• WisPolitics
11/18/2010

GOP Control

By Marlin Schneider

The column below reflects the views of the author, and these opinions are neither endorsed nor supported by WisOpinion.com.

James Madison, Father of our Constitution, once wrote: “The accumulation of all powers legislative, executive and judiciary in the same hands, whether of one, a few or many, and whether hereditary, self-appointed, or elective, may justly be pronounced the very definition of tyranny.”

Based on that, President Madison would really be worried about our new Republican state government.

Now, understand that I’m writing today not out of bitterness, but out of grave concern for our future. To be sure, I’m sad to have my career of over 40 years ended the way it was this month and to see many other great public servants lose as well. Books will be written about the deceit, the financial power and the ignorance that twisted the facts of the last two years and beyond to produce this election’s results. But it is not a defeated legislator’s place to tell that story. We live in a democracy, and so we move on.
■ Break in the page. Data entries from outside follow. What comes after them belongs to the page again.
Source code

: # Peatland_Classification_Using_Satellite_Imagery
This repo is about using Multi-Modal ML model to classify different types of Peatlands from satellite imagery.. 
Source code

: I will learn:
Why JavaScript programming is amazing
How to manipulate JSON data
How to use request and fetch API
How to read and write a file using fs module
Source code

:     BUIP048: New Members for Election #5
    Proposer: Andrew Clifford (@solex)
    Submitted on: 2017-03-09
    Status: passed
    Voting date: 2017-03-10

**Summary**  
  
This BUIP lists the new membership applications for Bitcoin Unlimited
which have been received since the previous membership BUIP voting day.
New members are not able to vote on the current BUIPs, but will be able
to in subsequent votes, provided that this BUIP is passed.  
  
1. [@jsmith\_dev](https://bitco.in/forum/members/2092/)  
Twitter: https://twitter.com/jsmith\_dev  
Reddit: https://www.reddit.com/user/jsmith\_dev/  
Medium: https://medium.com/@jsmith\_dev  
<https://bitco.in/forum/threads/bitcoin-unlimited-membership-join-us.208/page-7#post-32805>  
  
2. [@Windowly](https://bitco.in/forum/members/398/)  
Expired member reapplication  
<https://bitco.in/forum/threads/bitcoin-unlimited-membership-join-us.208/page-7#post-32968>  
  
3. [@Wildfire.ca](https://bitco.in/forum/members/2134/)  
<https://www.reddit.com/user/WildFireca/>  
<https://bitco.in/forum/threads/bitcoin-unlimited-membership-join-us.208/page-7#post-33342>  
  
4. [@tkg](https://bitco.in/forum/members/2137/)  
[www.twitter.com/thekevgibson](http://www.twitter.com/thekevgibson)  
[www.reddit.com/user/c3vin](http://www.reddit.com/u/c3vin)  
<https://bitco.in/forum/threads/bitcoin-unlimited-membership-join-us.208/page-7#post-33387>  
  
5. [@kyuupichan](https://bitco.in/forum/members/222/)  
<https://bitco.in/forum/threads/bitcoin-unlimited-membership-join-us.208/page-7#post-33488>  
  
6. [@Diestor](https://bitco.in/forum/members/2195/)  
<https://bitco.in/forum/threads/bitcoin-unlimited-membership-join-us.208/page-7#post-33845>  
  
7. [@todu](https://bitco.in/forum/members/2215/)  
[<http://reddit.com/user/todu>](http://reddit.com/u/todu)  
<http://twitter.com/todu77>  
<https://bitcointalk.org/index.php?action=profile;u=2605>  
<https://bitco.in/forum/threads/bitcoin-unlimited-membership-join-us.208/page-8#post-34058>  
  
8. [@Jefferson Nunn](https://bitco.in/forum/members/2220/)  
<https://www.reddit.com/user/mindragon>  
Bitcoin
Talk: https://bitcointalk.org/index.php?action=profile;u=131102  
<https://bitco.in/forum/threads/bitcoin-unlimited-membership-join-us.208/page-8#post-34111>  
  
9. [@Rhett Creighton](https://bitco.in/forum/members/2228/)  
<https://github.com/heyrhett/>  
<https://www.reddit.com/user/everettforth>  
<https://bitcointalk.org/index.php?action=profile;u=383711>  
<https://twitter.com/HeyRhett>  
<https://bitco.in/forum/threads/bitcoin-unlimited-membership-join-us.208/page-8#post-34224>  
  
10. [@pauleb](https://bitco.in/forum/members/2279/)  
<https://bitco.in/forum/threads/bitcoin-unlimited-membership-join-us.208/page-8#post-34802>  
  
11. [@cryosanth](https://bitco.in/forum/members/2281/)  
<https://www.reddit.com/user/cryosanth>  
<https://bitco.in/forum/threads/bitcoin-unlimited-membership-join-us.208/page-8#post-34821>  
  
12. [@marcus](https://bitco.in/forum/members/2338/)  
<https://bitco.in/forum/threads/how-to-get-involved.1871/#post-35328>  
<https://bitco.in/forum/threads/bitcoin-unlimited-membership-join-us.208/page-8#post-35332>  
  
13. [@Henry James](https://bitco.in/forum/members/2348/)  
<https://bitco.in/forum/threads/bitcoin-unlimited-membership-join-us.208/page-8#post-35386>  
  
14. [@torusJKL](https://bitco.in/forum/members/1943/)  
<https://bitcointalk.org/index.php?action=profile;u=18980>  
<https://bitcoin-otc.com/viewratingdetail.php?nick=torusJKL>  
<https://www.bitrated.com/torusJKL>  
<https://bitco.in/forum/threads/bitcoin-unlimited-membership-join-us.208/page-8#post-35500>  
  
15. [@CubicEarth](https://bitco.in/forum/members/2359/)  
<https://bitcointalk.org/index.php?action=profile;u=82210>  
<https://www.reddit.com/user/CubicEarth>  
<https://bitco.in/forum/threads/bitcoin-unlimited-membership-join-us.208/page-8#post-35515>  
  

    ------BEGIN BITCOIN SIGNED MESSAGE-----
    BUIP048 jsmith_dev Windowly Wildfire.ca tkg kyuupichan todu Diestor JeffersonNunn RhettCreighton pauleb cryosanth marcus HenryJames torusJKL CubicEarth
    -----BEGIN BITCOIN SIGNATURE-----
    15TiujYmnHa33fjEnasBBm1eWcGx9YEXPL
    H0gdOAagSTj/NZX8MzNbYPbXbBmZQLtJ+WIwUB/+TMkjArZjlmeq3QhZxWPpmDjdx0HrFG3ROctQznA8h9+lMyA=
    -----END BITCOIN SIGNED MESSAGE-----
It is time to look at the years to come, and I am more concerned for them now than ever. The job of fighting for the best interests of Wisconsin residents has been an honor and a duty that I shall miss greatly. But what, in January, will no longer be my job remains on some level my responsibility—and all of ours—by sheer dint of citizenship. And since old habits die hard, well, maybe this is partly just habit too. After all, speaking truth to power is what I’ve done for 40 years.

We will now have a Republican governor, Attorney General, State Treasurer and Republican control of both houses of the legislature The Supreme Court is technically nonpartisan, but Republicans hold a clear majority of it as well.

And the concentration of power is not merely within one party, but within familial hands as well. Not only is the new lieutenant governor married to a member of Assembly, but the new Senate Majority Leader and Speaker of the Assembly—the top leadership positions in each house, wielding tremendous power—are brothers Scott and Jeff Fitzgerald. One family now has control over committee assignments, campaign budgets, and budget conference committees.

When the new legislature two years ago faced a record budget deficit before even taking office, I was disgusted to hear Representative Fitzgerald declare it was “the Democrats’ problem” and that his party wouldn’t help fix it. Now it is, inescapably, a Republican problem. They will try to blame us for everything, but it’s not going to wash, for they’ve already controlled the Assembly for all but two of the last sixteen years.

Unlike those Republicans, Democrats won’t abandon their duty when in the minority. But I am sure their attempts at bipartisanship will be shunned. Building broad support has never really mattered to Republicans. Democrats are the big-tent party with diverse perspectives who take on the hard work of solving complex problems, not just saying no. They, by contrast, excel at shutting out outside thinking to pursue their ruling cabal’s agenda, which they now intend to ram down our throats unopposed or even unnoticed. That means two years of gutting aid for health, education and the environment, squandering opportunities to upgrade our infrastructure and safeguard our future, abandoning working families’, women’s rights and gay rights and ballooning our deficit to cut taxes for wealthy corporations.

It also means abusing the redistricting process. After the 2010 Census results come out, Republicans will get to completely redraw state and Congressional districts as they see fit. Redistricting usually ends in compromises or court solutions because the law-making powers are split. But for the first time in generations, Wisconsin will be one of the several states with no check on the Republicans’ declared plans to shape maps not for fairness but to maximize their wins for the next decade. Justice Prosser, the former Republican Speaker, will draw the lines.

Redistricting is something that makes government with shared power a good thing sometimes. But we don’t have that in Wisconsin anymore. Republicans have all the levers of power. So keep a close eye on what they do these next two years. Citizen vigilance is the only check on their power that remains.

--Schneider, a Democrat, is a state Representative from Wisconsin Rapids. First elected in 1970, Schneider lost to Republican Scott Krug in this year's election.